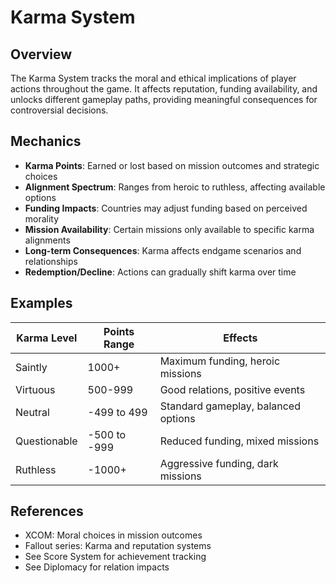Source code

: # Karma System

## Overview
The Karma System tracks the moral and ethical implications of player actions throughout the game. It affects reputation, funding availability, and unlocks different gameplay paths, providing meaningful consequences for controversial decisions.

## Mechanics
- **Karma Points**: Earned or lost based on mission outcomes and strategic choices
- **Alignment Spectrum**: Ranges from heroic to ruthless, affecting available options
- **Funding Impacts**: Countries may adjust funding based on perceived morality
- **Mission Availability**: Certain missions only available to specific karma alignments
- **Long-term Consequences**: Karma affects endgame scenarios and relationships
- **Redemption/Decline**: Actions can gradually shift karma over time

## Examples
| Karma Level | Points Range | Effects |
|-------------|--------------|---------|
| Saintly | 1000+ | Maximum funding, heroic missions |
| Virtuous | 500-999 | Good relations, positive events |
| Neutral | -499 to 499 | Standard gameplay, balanced options |
| Questionable | -500 to -999 | Reduced funding, mixed missions |
| Ruthless | -1000+ | Aggressive funding, dark missions |

## References
- XCOM: Moral choices in mission outcomes
- Fallout series: Karma and reputation systems
- See Score System for achievement tracking
- See Diplomacy for relation impacts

□ □ □ □ □ □ □

### Exercise objective
Any picture in the listing above gets left out; output the rest exactly.

### Task response
Source code

: # Karma System

## Overview
The Karma System tracks the moral and ethical implications of player actions throughout the game. It affects reputation, funding availability, and unlocks different gameplay paths, providing meaningful consequences for controversial decisions.

## Mechanics
- **Karma Points**: Earned or lost based on mission outcomes and strategic choices
- **Alignment Spectrum**: Ranges from heroic to ruthless, affecting available options
- **Funding Impacts**: Countries may adjust funding based on perceived morality
- **Mission Availability**: Certain missions only available to specific karma alignments
- **Long-term Consequences**: Karma affects endgame scenarios and relationships
- **Redemption/Decline**: Actions can gradually shift karma over time

## Examples
| Karma Level | Points Range | Effects |
|-------------|--------------|---------|
| Saintly | 1000+ | Maximum funding, heroic missions |
| Virtuous | 500-999 | Good relations, positive events |
| Neutral | -499 to 499 | Standard gameplay, balanced options |
| Questionable | -500 to -999 | Reduced funding, mixed missions |
| Ruthless | -1000+ | Aggressive funding, dark missions |

## References
- XCOM: Moral choices in mission outcomes
- Fallout series: Karma and reputation systems
- See Score System for achievement tracking
- See Diplomacy for relation impacts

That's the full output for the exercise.